With profit margins tightening, taking the leap of faith to buy more farmland isn't a decision to be taken lightly, say Purdue Extension ag economists.
"The next couple of years for farmland values are going to be a little less certain than the last few years have been," says economist Craig Dobbins said. "Commodity prices have come down significantly in the last year, so these large returns we've kind of become accustomed to for the last few years have now shrunk.
According to a Purdue survey, prices in Indiana alone for farmland have tripled in the last 10 years.
"The probability of farmland values staying flat or seeing a small decrease is much bigger than the probability that we're going to see another double-digit increase," Dobbins added.
Related: Are Farmland Prices Headed Towards A Plateau?
Along with three colleages, Dobbins discusses the issue in the new paper, Farmland: Is it Currently Priced as an Attractive Investment?

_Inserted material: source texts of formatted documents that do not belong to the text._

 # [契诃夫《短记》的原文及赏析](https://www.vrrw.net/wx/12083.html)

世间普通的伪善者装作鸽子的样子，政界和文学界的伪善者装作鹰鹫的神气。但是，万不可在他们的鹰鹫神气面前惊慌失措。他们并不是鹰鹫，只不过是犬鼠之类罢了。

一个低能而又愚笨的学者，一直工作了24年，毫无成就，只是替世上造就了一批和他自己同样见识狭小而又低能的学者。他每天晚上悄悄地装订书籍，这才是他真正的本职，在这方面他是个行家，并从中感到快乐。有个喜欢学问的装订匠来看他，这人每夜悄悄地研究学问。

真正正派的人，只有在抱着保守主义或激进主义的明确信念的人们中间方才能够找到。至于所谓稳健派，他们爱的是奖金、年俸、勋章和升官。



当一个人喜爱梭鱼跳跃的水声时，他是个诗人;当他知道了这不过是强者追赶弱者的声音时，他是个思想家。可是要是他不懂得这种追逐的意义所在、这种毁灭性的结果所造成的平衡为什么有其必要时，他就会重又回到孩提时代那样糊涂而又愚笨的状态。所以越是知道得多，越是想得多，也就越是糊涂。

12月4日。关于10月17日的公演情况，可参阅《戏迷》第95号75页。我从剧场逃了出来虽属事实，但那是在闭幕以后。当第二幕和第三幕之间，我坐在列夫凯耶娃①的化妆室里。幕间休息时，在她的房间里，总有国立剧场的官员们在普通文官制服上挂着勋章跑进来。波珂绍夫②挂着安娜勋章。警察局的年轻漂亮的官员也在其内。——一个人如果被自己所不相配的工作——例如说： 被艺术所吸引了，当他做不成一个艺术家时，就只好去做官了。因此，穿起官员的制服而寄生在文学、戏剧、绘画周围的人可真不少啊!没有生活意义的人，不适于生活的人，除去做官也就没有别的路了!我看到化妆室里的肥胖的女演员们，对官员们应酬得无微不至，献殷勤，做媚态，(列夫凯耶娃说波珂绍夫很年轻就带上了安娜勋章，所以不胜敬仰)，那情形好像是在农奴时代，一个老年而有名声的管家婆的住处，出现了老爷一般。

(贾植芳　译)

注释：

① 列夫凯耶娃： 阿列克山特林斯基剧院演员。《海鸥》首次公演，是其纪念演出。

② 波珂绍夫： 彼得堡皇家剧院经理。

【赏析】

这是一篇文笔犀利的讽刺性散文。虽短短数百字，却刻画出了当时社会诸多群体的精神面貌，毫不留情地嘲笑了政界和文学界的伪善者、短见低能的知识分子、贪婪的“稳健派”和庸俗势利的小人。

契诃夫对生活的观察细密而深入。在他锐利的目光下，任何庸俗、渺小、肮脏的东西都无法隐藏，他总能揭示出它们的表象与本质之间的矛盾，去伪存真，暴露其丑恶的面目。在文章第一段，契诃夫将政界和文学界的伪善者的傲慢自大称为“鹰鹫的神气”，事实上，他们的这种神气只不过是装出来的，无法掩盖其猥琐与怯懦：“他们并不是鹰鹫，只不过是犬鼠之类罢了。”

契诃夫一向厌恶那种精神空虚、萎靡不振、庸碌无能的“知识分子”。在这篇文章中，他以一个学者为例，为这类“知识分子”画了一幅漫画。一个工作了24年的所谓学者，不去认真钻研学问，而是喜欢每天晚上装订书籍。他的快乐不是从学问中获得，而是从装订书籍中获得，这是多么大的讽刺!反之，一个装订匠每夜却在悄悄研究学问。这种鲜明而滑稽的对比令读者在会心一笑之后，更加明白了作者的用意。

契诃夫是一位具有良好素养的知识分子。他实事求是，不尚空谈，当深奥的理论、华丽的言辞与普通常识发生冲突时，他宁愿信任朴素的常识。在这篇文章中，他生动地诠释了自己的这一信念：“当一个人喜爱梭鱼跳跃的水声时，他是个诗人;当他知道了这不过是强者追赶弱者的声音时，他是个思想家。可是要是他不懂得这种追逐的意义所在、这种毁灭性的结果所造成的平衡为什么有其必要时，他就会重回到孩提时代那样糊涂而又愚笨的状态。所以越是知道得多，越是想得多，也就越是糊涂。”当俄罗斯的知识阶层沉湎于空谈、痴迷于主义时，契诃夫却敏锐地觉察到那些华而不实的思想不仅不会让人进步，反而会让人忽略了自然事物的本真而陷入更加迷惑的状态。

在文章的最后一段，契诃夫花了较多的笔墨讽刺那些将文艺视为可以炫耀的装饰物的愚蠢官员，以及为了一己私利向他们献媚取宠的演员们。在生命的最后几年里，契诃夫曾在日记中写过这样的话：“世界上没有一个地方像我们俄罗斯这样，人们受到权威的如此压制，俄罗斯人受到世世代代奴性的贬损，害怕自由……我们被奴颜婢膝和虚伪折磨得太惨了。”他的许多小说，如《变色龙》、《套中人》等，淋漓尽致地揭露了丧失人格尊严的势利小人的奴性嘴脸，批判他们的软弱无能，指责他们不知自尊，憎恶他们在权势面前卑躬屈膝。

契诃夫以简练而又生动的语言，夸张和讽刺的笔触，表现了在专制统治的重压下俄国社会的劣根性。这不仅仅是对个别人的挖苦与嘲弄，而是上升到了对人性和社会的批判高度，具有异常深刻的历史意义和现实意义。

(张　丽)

The paper is sponsored by Purdue's Center for Commercial Agriculture and is co-authored by agricultural economists Tim Baker, Mike Boehlje and Michael Langemeier.
The four economists analyze farmland value trends and compare the attractiveness of investing in farmland with that of other investment portfolio choices, in terms of long-run risk, return and inflation hedge characteristics.
While the results showed that farmland can be a good investment when compared with stocks, they also showed that now might not be the right time to make a purchase.
"Even though our data confirms the conventional wisdom that farmland has high returns, low risk and is a good inflation hedge, the current price to rent ratio suggests this is not a good time to buy," the paper states. "Those purchasing farmland today should not ignore the prospect of buyer's remorse."